Figure 1. My VR crash-test dummy.

 

I Suck at Typing. And: Typing in VR Sucks.

The whole idea behind this post started one day when I got the crazy idea to try coding in VR. I had heard about all the cool design and thought experiments eleVR was doing imagining virtual coding in Anyland. I thought, “Is there actually a way to code in VR today?” Almost immediately, it occurred to me that the answer was ‘yes’. I had played several VR games in the Vive on Steam. From that experience, I knew that there was an option to show the desktop while in the headset. Valve threw that in there presumably to make it easier for users to troubleshoot launch problems with finicky VR apps, which sometimes hang or crash on startup. Sometimes, it’s just taking a while and you want to know what the deal is. Sometimes, other open apps or drivers cause problems. In any event, it’s a very useful feature; and using this feature, I realized, I could crudely approximate what coding in VR using the old desktop metaphor and text in a virtual window might be like. It should be as simple as firing up an editor, throwing on a headset and showing the desktop.

So that’s what I did. At first, it was pretty cool. Wow, I’m looking at C# code in Visual Studio inside a VR headset. But here’s the thing. I really suck at typing. I took a typing class in high school, and I was so-so. I’m just old enough that our typing class still had actual typewriters. I went to high school in the late 1980’s. Personal computers were a thing, but still mainly for rich nerds. I had one at home because my father was well-off at the time and wanted me out of his hair. If you’ve ever seen Ferris Bueller’s Day Off, that was my situation: I never got a car and rarely was allowed to drive one of my dad’s cars, but I had a cool computer (an Amiga 1000, to be exact). So I guess my situation was more of a mash-up of Cameron and Ferris. But in any event, most people didn’t have computers at home, and typewriters were still in wide use for, you know… typing.

Despite that typing class, on a computer, I’ve always been a hunt-and-peck kind of guy.
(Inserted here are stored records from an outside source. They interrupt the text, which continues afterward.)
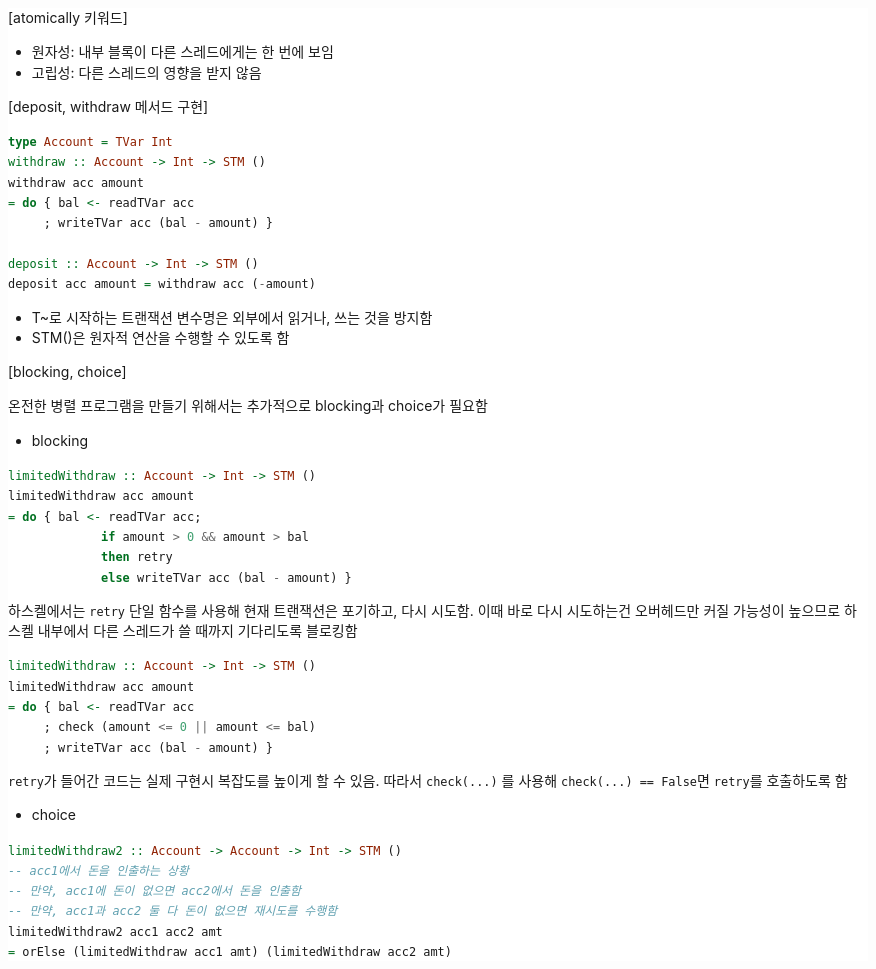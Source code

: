 [atomically 키워드]

- 원자성: 내부 블록이 다른 스레드에게는 한 번에 보임
- 고립성: 다른 스레드의 영향을 받지 않음

[deposit, withdraw 메서드 구현]

```haskell
type Account = TVar Int
withdraw :: Account -> Int -> STM ()
withdraw acc amount
= do { bal <- readTVar acc
     ; writeTVar acc (bal - amount) }

deposit :: Account -> Int -> STM ()
deposit acc amount = withdraw acc (-amount)
```

- T~로 시작하는 트랜잭션 변수명은 외부에서 읽거나, 쓰는 것을 방지함
- STM()은 원자적 연산을 수행할 수 있도록 함

[blocking, choice]

온전한 병렬 프로그램을 만들기 위해서는 추가적으로 blocking과 choice가 필요함

- blocking

```haskell
limitedWithdraw :: Account -> Int -> STM ()
limitedWithdraw acc amount
= do { bal <- readTVar acc;
			 if amount > 0 && amount > bal
			 then retry
			 else writeTVar acc (bal - amount) }
```

하스켈에서는 `retry` 단일 함수를 사용해 현재 트랜잭션은 포기하고, 다시 시도함. 이때 바로 다시 시도하는건 오버헤드만 커질 가능성이 높으므로 하스켈 내부에서 다른 스레드가 쓸 때까지 기다리도록 블로킹함

```haskell
limitedWithdraw :: Account -> Int -> STM ()
limitedWithdraw acc amount
= do { bal <- readTVar acc
     ; check (amount <= 0 || amount <= bal)
     ; writeTVar acc (bal - amount) }
```

`retry`가 들어간 코드는 실제 구현시 복잡도를 높이게 할 수 있음. 따라서 `check(...)` 를 사용해 `check(...) == False`면 `retry`를 호출하도록 함

- choice

```haskell
limitedWithdraw2 :: Account -> Account -> Int -> STM ()
-- acc1에서 돈을 인출하는 상황
-- 만약, acc1에 돈이 없으면 acc2에서 돈을 인출함
-- 만약, acc1과 acc2 둘 다 돈이 없으면 재시도를 수행함
limitedWithdraw2 acc1 acc2 amt
= orElse (limitedWithdraw acc1 amt) (limitedWithdraw acc2 amt)
```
I’m a software engineer, so I’ve done a lot of typing in my day, but I’m still not a good typist. If I really concentrate, I can go for maybe half a sentence without looking at the keyboard. But ordinarily my eyes flit back and forth between keyboard and screen pretty frequently. I’ve always been jealous of those smart alecks who can look you in the eye and have a conversation while continuing to clatter away at 100 strokes per minute or whatever.
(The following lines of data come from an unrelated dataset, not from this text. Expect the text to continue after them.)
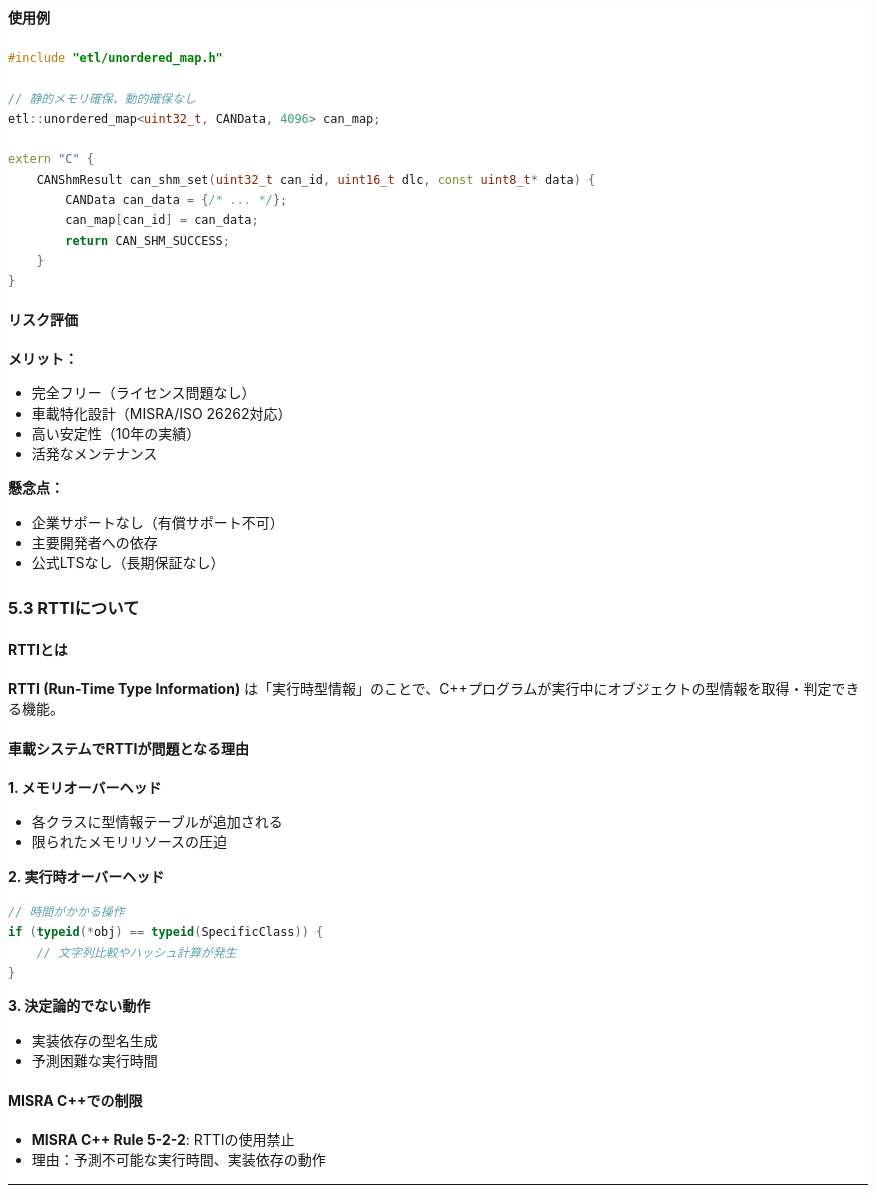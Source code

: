 #### 使用例
```cpp
#include "etl/unordered_map.h"

// 静的メモリ確保、動的確保なし
etl::unordered_map<uint32_t, CANData, 4096> can_map;

extern "C" {
    CANShmResult can_shm_set(uint32_t can_id, uint16_t dlc, const uint8_t* data) {
        CANData can_data = {/* ... */};
        can_map[can_id] = can_data;
        return CAN_SHM_SUCCESS;
    }
}
```

#### リスク評価

**メリット：**
- 完全フリー（ライセンス問題なし）
- 車載特化設計（MISRA/ISO 26262対応）
- 高い安定性（10年の実績）
- 活発なメンテナンス

**懸念点：**
- 企業サポートなし（有償サポート不可）
- 主要開発者への依存
- 公式LTSなし（長期保証なし）

### 5.3 RTTIについて

#### RTTIとは
**RTTI (Run-Time Type Information)** は「実行時型情報」のことで、C++プログラムが実行中にオブジェクトの型情報を取得・判定できる機能。

#### 車載システムでRTTIが問題となる理由

**1. メモリオーバーヘッド**
- 各クラスに型情報テーブルが追加される
- 限られたメモリリソースの圧迫

**2. 実行時オーバーヘッド**
```cpp
// 時間がかかる操作
if (typeid(*obj) == typeid(SpecificClass)) {
    // 文字列比較やハッシュ計算が発生
}
```

**3. 決定論的でない動作**
- 実装依存の型名生成
- 予測困難な実行時間

#### MISRA C++での制限
- **MISRA C++ Rule 5-2-2**: RTTIの使用禁止
- 理由：予測不可能な実行時間、実装依存の動作

---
In VR, I figured I would make some mistakes but that I’d be able to correct them and get the hang of it pretty quickly. I found out something different very quickly. I discovered, first of all, that my inability to type blind was much worse than I thought. It turns out that even when I’m not looking at the keyboard directly, I rely heavily on peripheral vision to orient myself to the keys. In VR, you don’t even have that. Even if you do get oriented, it’s hard to get a feel for where the backspace key is to correct your mistakes. Basically, without being able to type blind, I was useless at coding in VR, and I had to give my experiment up almost immediately. In order to type in VR, I would have to put in the time and effort to completely master blind typing first, then come back and try again.

It seems to me that there are a lot of people out there that don’t type so well, like me. Like me, they hunt and peck. Like me, even when they don’t look at the keys, they need to see them out of the corners of their eyes to orient their fingers. And it doesn’t seem very good for the usability of a platform to require that everyone using it, if they want to type text, has to be a perfect typist.

The next obvious thought one has then, is to use a virtual keyboard of some kind, in the virtual environment. The trouble with virtual keyboards, is that, well, they suck too, at least as far as doing any serious typing for a prolonged period. Virtual keyboards, of course, were not introduced by VR. Smartphones and gaming consoles have used them for years. But the demands on those keyboards are pretty light: a little texting here, searching for a movie or game title there, a browser search over here. Any time you have to do prolonged typing on these keyboards, say to send a long-ish message or email on occasion, it’s honestly pretty annoying. You can easily spend half an hour writing what you would rattle off in a couple of minutes on a keyboard; which is why external keyboards for smartphones have become popular with people who have to type on smartphones a lot.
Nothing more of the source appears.